If Netanyahu does go ahead and take steps leading to extending Israeli sovereignty to settlements in Area C, there will be those saying he is merely pandering to the right wing of his coalition, so that they don’t leave the government in his time of crisis. And if he doesn’t extend sovereignty, there will be those who say that he is trying to curry favor with the Left, get them to build an “etrog box” to protect him from indictment, as some famously advocated doing for Ariel Sharon.
We have all seen this movie before; this is not the first time the country’s prime minister has been under the cloud of a possible indictment. Sharon was under a real threat of indictment in 2004 in the so-called Greek island affair for allegedly receiving bribes from contractor David Appel to land a major Greek property deal. This was all unfolding during the period after Sharon declared an intention to withdraw from the Gaza Strip, leading to the phrase “the depth of the withdrawal will be dependent on the depth of the investigation” – meaning, in order to protect himself and win over the elites on the Left in favor of leaving Gaza, he would go forward with the withdrawal no matter what.
Voices on the Right have been heard in recent months warning that Netanyahu may follow a similar approach, and that to win sympathy on the Left to protect himself against indictment, he will eventually offer the Palestinians wide-ranging concessions. But one could argue the exact opposite, that following the recommendations, the prime minister may tack heavily to the Right to ensure that Bayit Yehudi continues to support him and not threaten to leave the government over the alleged corruption issues.
WHICH RAISES the question: With this cloud now hanging over his head, and everyone viewing everything he does through the prism of Case 1000 and Case 2000, how will the prime minister actually govern?
A good indication of his strategy came on Thursday, when he left all his legal woes behind and went to Munich for the weekend to take part in the Munich Security Conference. Considering the rather precarious political situation the recommendations left him, Netanyahu could have been excused for canceling.

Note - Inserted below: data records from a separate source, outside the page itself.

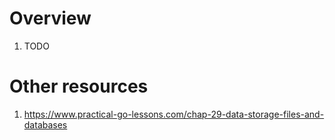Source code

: # Overview
1. TODO


# Other resources
1. https://www.practical-go-lessons.com/chap-29-data-storage-files-and-databases
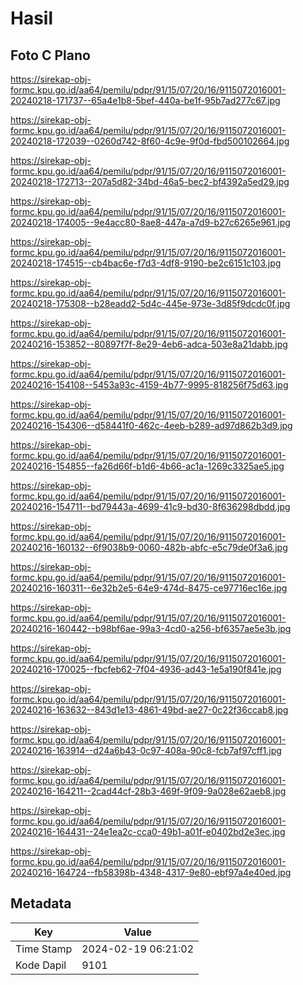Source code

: # Hasil

## Foto C Plano

https://sirekap-obj-formc.kpu.go.id/aa64/pemilu/pdpr/91/15/07/20/16/9115072016001-20240218-171737--65a4e1b8-5bef-440a-be1f-95b7ad277c67.jpg

https://sirekap-obj-formc.kpu.go.id/aa64/pemilu/pdpr/91/15/07/20/16/9115072016001-20240218-172039--0260d742-8f60-4c9e-9f0d-fbd500102664.jpg

https://sirekap-obj-formc.kpu.go.id/aa64/pemilu/pdpr/91/15/07/20/16/9115072016001-20240218-172713--207a5d82-34bd-46a5-bec2-bf4392a5ed29.jpg

https://sirekap-obj-formc.kpu.go.id/aa64/pemilu/pdpr/91/15/07/20/16/9115072016001-20240218-174005--9e4acc80-8ae8-447a-a7d9-b27c6265e961.jpg

https://sirekap-obj-formc.kpu.go.id/aa64/pemilu/pdpr/91/15/07/20/16/9115072016001-20240218-174515--cb4bac6e-f7d3-4df8-9190-be2c6151c103.jpg

https://sirekap-obj-formc.kpu.go.id/aa64/pemilu/pdpr/91/15/07/20/16/9115072016001-20240218-175308--b28eadd2-5d4c-445e-973e-3d85f9dcdc0f.jpg

https://sirekap-obj-formc.kpu.go.id/aa64/pemilu/pdpr/91/15/07/20/16/9115072016001-20240216-153852--80897f7f-8e29-4eb6-adca-503e8a21dabb.jpg

https://sirekap-obj-formc.kpu.go.id/aa64/pemilu/pdpr/91/15/07/20/16/9115072016001-20240216-154108--5453a93c-4159-4b77-9995-818256f75d63.jpg

https://sirekap-obj-formc.kpu.go.id/aa64/pemilu/pdpr/91/15/07/20/16/9115072016001-20240216-154306--d58441f0-462c-4eeb-b289-ad97d862b3d9.jpg

https://sirekap-obj-formc.kpu.go.id/aa64/pemilu/pdpr/91/15/07/20/16/9115072016001-20240216-154855--fa26d66f-b1d6-4b66-ac1a-1269c3325ae5.jpg

https://sirekap-obj-formc.kpu.go.id/aa64/pemilu/pdpr/91/15/07/20/16/9115072016001-20240216-154711--bd79443a-4699-41c9-bd30-8f636298dbdd.jpg

https://sirekap-obj-formc.kpu.go.id/aa64/pemilu/pdpr/91/15/07/20/16/9115072016001-20240216-160132--6f9038b9-0060-482b-abfc-e5c79de0f3a6.jpg

https://sirekap-obj-formc.kpu.go.id/aa64/pemilu/pdpr/91/15/07/20/16/9115072016001-20240216-160311--6e32b2e5-64e9-474d-8475-ce97716ec16e.jpg

https://sirekap-obj-formc.kpu.go.id/aa64/pemilu/pdpr/91/15/07/20/16/9115072016001-20240216-160442--b98bf6ae-99a3-4cd0-a256-bf6357ae5e3b.jpg

https://sirekap-obj-formc.kpu.go.id/aa64/pemilu/pdpr/91/15/07/20/16/9115072016001-20240216-170025--fbcfeb62-7f04-4936-ad43-1e5a190f841e.jpg

https://sirekap-obj-formc.kpu.go.id/aa64/pemilu/pdpr/91/15/07/20/16/9115072016001-20240216-163632--843d1e13-4861-49bd-ae27-0c22f36ccab8.jpg

https://sirekap-obj-formc.kpu.go.id/aa64/pemilu/pdpr/91/15/07/20/16/9115072016001-20240216-163914--d24a6b43-0c97-408a-90c8-fcb7af97cff1.jpg

https://sirekap-obj-formc.kpu.go.id/aa64/pemilu/pdpr/91/15/07/20/16/9115072016001-20240216-164211--2cad44cf-28b3-469f-9f09-9a028e62aeb8.jpg

https://sirekap-obj-formc.kpu.go.id/aa64/pemilu/pdpr/91/15/07/20/16/9115072016001-20240216-164431--24e1ea2c-cca0-49b1-a01f-e0402bd2e3ec.jpg

https://sirekap-obj-formc.kpu.go.id/aa64/pemilu/pdpr/91/15/07/20/16/9115072016001-20240216-164724--fb58398b-4348-4317-9e80-ebf97a4e40ed.jpg


## Metadata

| Key        | Value               |
| ---------- | ------------------- |
| Time Stamp | 2024-02-19 06:21:02 |
| Kode Dapil | 9101                |



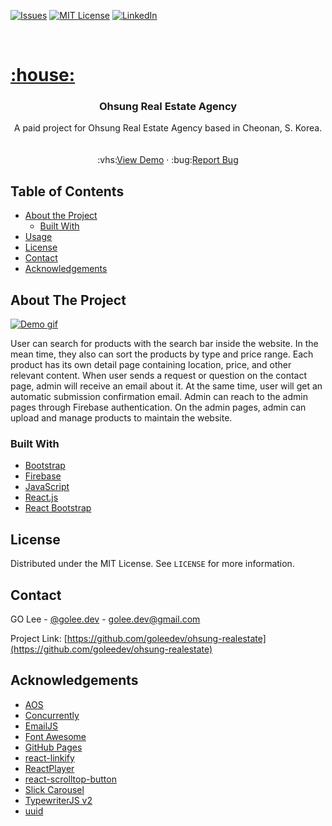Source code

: <!--
*** Thanks for checking out this README Template. If you have a suggestion that would
*** make this better, please fork the repo and create a pull request or simply open
*** an issue with the tag "enhancement".
*** Thanks again! Now go create something AMAZING! :D
-->





<!-- PROJECT SHIELDS -->
<!--
*** I'm using markdown "reference style" links for readability.
*** Reference links are enclosed in brackets [ ] instead of parentheses ( ).
*** See the bottom of this document for the declaration of the reference variables
*** for contributors-url, forks-url, etc. This is an optional, concise syntax you may use.
*** https://www.markdownguide.org/basic-syntax/#reference-style-links
-->
[![Issues][issues-shield]][issues-url]
[![MIT License][license-shield]][license-url]
[![LinkedIn][linkedin-shield]][linkedin-url]



<!-- PROJECT LOGO -->
<br />
<p align="center">
  <a href="https://github.com/goleedev/ohsung-realestate">
    <h1>:house:</h1>
  </a>

  <h3 align="center">Ohsung Real Estate Agency</h3>

  <p align="center">
    A paid project for Ohsung Real Estate Agency based in Cheonan, S. Korea.
    <br />
    <br />
    <br />
    :vhs:<a href="https://5sungbds.com">View Demo</a>
    ·
    :bug:<a href="https://github.com/goleedev/ohsung-realestate/issues">Report Bug</a>
  </p>
</p>



<!-- TABLE OF CONTENTS -->
## Table of Contents

* [About the Project](#about-the-project)
  * [Built With](#built-with)
* [Usage](#usage)
* [License](#license)
* [Contact](#contact)
* [Acknowledgements](#acknowledgements)



<!-- ABOUT THE PROJECT -->
## About The Project

[![Demo gif][product-screenshot]](https://5sungbds.com)

User can search for products with the search bar inside the website. In the mean time, they also can sort the products by type and price range. Each product has its own detail page containing location, price, and other relevant content. 
When user sends a request or question on the contact page, admin will receive an email about it. At the same time, user will get an automatic submission confirmation email. 
Admin can reach to the admin pages through Firebase authentication. On the admin pages, admin can upload and manage products to maintain the website.

### Built With

* [Bootstrap](https://getbootstrap.com)
* [Firebase](https://firebase.google.com/)
* [JavaScript](https://developer.mozilla.org/ko/docs/Web/JavaScript)
* [React.js](https://firebase.google.com/)
* [React Bootstrap](https://react-bootstrap.github.io/)




<!-- LICENSE -->
## License

Distributed under the MIT License. See `LICENSE` for more information.



<!-- CONTACT -->
## Contact

GO Lee - [@golee.dev](https://www.instagram.com/golee.dev/) - golee.dev@gmail.com

Project Link: [https://github.com/goleedev/ohsung-realestate](https://github.com/goleedev/ohsung-realestate)



<!-- ACKNOWLEDGEMENTS -->
## Acknowledgements

* [AOS](https://michalsnik.github.io/aos/)
* [Concurrently](https://github.com/kimmobrunfeldt/concurrently#readme)
* [EmailJS](https://www.emailjs.com/)
* [Font Awesome](https://fontawesome.com)
* [GitHub Pages](https://pages.github.com)
* [react-linkify](https://tasti.github.io/react-linkify/)
* [ReactPlayer](https://github.com/CookPete/react-player)
* [react-scrolltop-button](https://github.com/graysonhicks/react-scrolltop-button)
* [Slick Carousel](https://kenwheeler.github.io/slick)
* [TypewriterJS v2](https://github.com/tameemsafi/typewriterjs#readme)
* [uuid](https://github.com/uuidjs/uuid)





<!-- MARKDOWN LINKS & IMAGES -->
<!-- https://www.markdownguide.org/basic-syntax/#reference-style-links -->
[issues-shield]: https://img.shields.io/github/issues-raw/goleedev/ohsung-realestate
[issues-url]: https://github.com/goleedev/ohsung-realestate/issues
[license-shield]: https://img.shields.io/github/license/goleedev/ohsung-realestate
[license-url]: https://github.com/goleedev/ohsung-realestate/LICENSE.txt
[linkedin-shield]: https://img.shields.io/badge/-LinkedIn-black.svg?style=flat-square&logo=linkedin&colorB=555
[linkedin-url]: https://linkedin.com/in/goleedev
[product-screenshot]: ./src/images/ohsung.gif
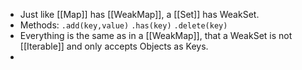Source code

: - Just like [[Map]] has [[WeakMap]], a [[Set]] has WeakSet.
- Methods:
  ``.add(key,value)``
  ``.has(key)``
  ``.delete(key)``
- Everything is the same as in a [[WeakMap]], that a WeakSet is not [[Iterable]] and only accepts Objects as Keys.
-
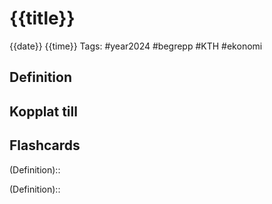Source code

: # {{title}}

{{date}} {{time}}
Tags: #year2024 #begrepp #KTH #ekonomi

## Definition

## Kopplat till

## Flashcards

(Definition)::

(Definition)::
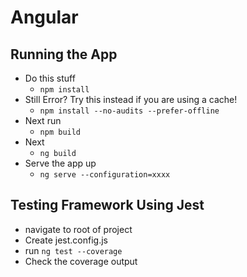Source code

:# Angular #

## Running the App ##
* Do this stuff
  * `npm install`
* Still Error? Try this instead if you are using a cache!
  * `npm install --no-audits --prefer-offline`
* Next run 
  * `npm build`
* Next
  * `ng build`
* Serve the app up
  * `ng serve --configuration=xxxx`



## Testing Framework Using Jest ##
* navigate to root of project
* Create jest.config.js
* run `ng test --coverage`
* Check the coverage output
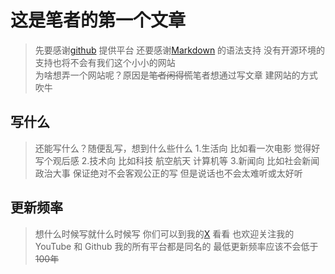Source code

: # 这是笔者的第一个文章 

> 先要感谢[github](https://github.com) 提供平台 还要感谢[Markdown](https://www.markdownguide.org/) 的语法支持 没有开源环境的支持也将不会有我们这个小小的网站  
> 为啥想弄一个网站呢？原因是<del>笔者闲得慌</del>笔者想通过写文章 建网站的方式吹牛

## 写什么 

> 还能写什么？随便乱写，想到什么些什么
> 1.生活向 比如看一次电影 觉得好 写个观后感
> 2.技术向 比如科技 航空航天 计算机等
> 3.新闻向 比如社会新闻 政治大事
> 保证绝对不会客观公正的写 但是说话也不会太难听或太好听

## 更新频率 
> 想什么时候写就什么时候写 你们可以到我的[X](https://X.com/Ganfan_man) 看看 也欢迎关注我的YouTube 和 Github 我的所有平台都是同名的
> 最低更新频率应该不会低于<del>100年</del>
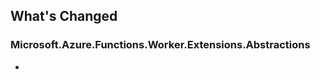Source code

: ## What's Changed

<!-- Please add your release notes in the following format:
- My change description (#PR/#issue)
-->

### Microsoft.Azure.Functions.Worker.Extensions.Abstractions <version>

- <event>
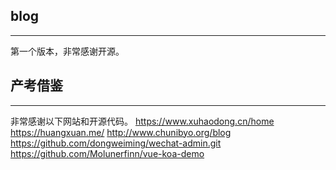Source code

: ## blog
---
第一个版本，非常感谢开源。

## 产考借鉴
---
非常感谢以下网站和开源代码。
https://www.xuhaodong.cn/home
https://huangxuan.me/
http://www.chunibyo.org/blog
https://github.com/dongweiming/wechat-admin.git
https://github.com/Molunerfinn/vue-koa-demo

But he didn’t cancel. Not only did he not cancel, according to sources in his office he didn’t even consider canceling. He wants to project a business-as-usual aura. It was, as one Western diplomatic said, “classic Bibi. He does his international stuff as if nothing has happened.”
But something has happened; of that there can be no denial. The police move – though not legally binding on anyone – was significant. The degree to which it will have an impact on Netanyahu’s decisions will be seen in the coming weeks.
One of the benefits of having a prime minister who is just a month short of having been in power for nine consecutive years is that you have a pretty good idea of what to expect; he has a track record. People here and leaders in capitals abroad know well how Netanyahu operates.
He is measured, and his moves – more so, perhaps, than his rhetoric – are cautious. As prime minister now all told for some 12 years (when taking into account his first term, from 1996 to 1999), he has not rushed headlong into military engagements or into massive building beyond the Green Line.
If now, suddenly, Netanyahu throws caution to the wind and takes actions that are significantly at odds with measures he has taken up until now – steps, on issues of either war or peace, that seem erratic and out of character – then questions could legitimately be raised about his motivations.
For the time being, however, he is taking pains to project business as usual, even in these highly unusual times.